What if a reference librarian was assigned to a college course, to be on hand to suggest books, online links, or other resources based on class discussion? A media-studies course at Baylor University tried the idea last semester, with an “embedded librarian” following the class discussion via Twitter.

At the start of each class session, the professor, Gardner Campbell, asked the 11 students to open their laptops, fire up Twitter, and say hello to their librarian, who was following the discussion from her office.

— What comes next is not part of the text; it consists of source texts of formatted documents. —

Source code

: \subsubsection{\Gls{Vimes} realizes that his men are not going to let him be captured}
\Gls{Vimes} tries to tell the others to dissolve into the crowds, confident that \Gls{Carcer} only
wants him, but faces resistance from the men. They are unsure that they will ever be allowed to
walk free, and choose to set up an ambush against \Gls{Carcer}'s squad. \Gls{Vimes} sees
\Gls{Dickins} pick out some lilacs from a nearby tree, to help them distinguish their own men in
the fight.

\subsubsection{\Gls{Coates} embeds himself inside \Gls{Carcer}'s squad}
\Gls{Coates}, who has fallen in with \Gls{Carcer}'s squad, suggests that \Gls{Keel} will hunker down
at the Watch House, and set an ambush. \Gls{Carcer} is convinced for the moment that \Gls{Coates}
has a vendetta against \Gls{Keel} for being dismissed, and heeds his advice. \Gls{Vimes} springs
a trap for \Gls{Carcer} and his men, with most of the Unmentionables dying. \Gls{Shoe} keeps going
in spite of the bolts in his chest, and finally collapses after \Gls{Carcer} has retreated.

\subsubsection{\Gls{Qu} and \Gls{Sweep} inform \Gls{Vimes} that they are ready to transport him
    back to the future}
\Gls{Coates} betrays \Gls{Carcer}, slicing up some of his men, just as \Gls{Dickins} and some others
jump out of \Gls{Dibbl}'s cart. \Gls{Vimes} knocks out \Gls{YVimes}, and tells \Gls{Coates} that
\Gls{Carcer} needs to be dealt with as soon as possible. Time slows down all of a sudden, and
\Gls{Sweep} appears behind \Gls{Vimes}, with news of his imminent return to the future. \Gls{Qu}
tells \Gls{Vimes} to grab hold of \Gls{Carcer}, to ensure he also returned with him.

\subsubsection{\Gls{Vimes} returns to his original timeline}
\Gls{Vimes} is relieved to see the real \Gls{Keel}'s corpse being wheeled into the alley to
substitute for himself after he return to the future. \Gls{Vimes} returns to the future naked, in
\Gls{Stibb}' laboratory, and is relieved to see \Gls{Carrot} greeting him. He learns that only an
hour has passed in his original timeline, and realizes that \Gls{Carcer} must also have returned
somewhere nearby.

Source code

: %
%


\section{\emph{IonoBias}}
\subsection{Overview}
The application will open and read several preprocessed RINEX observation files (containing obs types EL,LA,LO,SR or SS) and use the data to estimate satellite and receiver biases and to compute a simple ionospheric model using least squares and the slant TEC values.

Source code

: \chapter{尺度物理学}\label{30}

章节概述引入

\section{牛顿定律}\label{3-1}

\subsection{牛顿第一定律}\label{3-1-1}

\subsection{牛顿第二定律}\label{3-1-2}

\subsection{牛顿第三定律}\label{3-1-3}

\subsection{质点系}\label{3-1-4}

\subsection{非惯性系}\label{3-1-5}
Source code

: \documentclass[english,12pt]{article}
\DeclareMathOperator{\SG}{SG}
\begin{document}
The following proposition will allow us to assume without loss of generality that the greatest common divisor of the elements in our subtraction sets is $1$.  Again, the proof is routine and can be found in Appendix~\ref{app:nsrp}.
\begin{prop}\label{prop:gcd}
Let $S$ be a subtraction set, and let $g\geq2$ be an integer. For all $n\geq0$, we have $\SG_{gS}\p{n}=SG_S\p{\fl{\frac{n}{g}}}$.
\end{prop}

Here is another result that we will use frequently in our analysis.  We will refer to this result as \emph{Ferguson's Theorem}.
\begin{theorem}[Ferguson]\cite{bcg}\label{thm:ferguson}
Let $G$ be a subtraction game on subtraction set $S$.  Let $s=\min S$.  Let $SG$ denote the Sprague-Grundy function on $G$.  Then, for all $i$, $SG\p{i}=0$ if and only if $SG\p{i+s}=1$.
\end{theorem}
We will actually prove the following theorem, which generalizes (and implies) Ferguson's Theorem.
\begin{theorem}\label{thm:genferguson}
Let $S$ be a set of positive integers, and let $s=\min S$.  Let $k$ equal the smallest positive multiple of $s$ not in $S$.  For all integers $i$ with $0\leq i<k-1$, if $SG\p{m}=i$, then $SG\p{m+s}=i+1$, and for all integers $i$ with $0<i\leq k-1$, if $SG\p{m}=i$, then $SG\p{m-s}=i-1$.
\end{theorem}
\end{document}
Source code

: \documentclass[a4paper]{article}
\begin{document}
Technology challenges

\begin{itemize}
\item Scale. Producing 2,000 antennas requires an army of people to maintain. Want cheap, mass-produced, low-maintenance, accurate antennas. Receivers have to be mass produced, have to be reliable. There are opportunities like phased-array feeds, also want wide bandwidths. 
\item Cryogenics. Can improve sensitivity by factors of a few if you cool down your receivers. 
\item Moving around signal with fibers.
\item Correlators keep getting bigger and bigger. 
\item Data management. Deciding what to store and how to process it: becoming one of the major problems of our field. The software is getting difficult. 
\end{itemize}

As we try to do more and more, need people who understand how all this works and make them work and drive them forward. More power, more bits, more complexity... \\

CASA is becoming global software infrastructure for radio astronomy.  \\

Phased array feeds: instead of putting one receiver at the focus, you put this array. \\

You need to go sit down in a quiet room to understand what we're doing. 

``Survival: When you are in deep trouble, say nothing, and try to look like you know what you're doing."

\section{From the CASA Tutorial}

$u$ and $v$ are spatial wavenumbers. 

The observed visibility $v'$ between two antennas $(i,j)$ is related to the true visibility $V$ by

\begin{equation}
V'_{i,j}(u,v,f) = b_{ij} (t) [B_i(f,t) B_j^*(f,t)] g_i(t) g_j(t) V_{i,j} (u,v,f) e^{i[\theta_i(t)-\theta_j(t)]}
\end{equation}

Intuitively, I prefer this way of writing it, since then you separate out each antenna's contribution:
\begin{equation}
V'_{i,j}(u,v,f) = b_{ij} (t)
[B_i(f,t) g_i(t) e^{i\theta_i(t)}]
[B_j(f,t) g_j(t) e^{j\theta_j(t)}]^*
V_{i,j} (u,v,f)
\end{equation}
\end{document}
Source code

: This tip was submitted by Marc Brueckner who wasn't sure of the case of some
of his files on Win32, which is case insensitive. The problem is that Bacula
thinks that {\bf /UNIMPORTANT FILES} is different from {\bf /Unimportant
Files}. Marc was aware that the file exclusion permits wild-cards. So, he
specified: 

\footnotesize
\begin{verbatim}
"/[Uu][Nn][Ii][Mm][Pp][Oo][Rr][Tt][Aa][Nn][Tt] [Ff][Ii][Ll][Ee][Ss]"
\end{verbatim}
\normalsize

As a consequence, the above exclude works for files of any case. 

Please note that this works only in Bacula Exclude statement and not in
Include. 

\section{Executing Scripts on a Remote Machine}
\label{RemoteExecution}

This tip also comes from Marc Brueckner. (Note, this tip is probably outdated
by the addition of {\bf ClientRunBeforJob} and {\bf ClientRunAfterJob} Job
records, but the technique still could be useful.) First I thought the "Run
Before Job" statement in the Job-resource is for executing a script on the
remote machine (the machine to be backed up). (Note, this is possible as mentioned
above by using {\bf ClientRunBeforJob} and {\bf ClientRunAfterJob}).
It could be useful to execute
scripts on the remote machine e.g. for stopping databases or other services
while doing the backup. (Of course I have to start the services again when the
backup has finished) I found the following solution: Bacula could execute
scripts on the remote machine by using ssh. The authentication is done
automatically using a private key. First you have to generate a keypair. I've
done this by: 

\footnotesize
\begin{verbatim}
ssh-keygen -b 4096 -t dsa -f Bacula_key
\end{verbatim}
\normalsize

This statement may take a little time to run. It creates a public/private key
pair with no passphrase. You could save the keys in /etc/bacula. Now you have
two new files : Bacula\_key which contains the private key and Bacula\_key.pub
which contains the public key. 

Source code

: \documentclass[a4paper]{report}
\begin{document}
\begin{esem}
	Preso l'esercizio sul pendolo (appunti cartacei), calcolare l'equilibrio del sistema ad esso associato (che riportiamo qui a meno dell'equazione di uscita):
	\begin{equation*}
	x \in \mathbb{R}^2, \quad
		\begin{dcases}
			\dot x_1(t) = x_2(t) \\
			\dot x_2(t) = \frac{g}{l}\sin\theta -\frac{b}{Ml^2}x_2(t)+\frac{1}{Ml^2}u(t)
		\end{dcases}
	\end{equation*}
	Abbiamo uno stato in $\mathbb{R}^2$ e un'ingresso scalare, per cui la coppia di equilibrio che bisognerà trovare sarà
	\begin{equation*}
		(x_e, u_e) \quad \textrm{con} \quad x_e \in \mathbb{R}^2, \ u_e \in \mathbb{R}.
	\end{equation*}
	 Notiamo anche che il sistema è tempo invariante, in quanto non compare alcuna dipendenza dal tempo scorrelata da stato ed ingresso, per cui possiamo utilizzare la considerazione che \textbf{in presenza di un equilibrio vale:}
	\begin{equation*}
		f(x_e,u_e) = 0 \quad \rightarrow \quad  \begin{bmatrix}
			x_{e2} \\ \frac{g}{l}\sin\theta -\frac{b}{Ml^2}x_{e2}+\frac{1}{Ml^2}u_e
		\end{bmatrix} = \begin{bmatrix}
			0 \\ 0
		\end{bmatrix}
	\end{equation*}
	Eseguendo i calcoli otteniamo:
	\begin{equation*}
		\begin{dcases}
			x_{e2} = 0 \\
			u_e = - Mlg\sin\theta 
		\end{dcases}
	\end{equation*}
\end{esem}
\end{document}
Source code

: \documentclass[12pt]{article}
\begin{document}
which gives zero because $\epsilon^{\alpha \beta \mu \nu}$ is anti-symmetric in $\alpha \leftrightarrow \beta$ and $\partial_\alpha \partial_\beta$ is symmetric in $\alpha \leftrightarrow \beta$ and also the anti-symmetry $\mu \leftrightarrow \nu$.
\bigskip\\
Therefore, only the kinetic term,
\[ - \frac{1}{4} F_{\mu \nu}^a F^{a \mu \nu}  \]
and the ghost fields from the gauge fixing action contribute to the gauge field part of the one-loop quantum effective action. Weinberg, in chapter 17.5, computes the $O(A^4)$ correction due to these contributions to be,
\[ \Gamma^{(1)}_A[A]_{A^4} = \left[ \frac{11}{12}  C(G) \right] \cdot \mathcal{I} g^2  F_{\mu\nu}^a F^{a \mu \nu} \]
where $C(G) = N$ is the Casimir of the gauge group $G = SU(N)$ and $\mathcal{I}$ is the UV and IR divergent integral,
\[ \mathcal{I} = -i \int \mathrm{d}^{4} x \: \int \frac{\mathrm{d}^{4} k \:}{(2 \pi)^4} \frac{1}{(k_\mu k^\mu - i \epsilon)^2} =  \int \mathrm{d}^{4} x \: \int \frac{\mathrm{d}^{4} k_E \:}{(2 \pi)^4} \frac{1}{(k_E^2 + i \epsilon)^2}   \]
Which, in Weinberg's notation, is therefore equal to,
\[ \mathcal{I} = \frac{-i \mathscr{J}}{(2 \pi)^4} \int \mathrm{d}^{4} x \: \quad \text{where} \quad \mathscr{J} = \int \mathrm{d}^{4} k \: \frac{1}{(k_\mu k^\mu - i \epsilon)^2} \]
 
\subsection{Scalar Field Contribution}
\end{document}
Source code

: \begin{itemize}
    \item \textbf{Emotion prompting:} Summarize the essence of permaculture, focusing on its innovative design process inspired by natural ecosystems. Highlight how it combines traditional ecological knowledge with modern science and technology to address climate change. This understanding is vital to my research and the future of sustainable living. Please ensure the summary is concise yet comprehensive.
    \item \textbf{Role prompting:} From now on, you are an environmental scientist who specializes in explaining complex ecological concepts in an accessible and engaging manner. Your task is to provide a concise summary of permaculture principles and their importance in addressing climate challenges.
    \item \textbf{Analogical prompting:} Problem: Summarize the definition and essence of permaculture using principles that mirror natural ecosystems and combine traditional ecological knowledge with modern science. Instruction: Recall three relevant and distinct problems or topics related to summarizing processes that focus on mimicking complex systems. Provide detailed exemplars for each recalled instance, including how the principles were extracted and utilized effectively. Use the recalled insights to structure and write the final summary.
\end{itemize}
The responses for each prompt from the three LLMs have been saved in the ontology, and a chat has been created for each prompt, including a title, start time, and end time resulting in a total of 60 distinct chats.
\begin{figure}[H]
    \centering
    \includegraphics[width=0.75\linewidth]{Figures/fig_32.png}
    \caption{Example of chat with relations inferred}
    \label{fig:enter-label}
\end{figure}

During the hourlong class, the librarian, Ellen Hampton Filgo, would do what she refers to as “library jazz,” looking at the questions and comments posed on Twitter by the students, responding with suggestions of links or books, and anticipating what else might be helpful that students might not have known to ask.

“I could see the sort of germination of an idea, and what they wanted to talk about,” she said, noting that it let her in on the process of students’ research far sooner than usual. “That was cool for me,” she added. “When I work with students at the reference desk, usually they’re already at a certain midpoint of their research.”

BUT! how frazzled would a person be after doing that a few times a week? And what, really, is the benefit to the students who, rather than thinking deeply about the subject at hand, are instead scrambling to catch all the articles and citations being thrown at them by the librarian? I’m an information professional, not a circus monkey.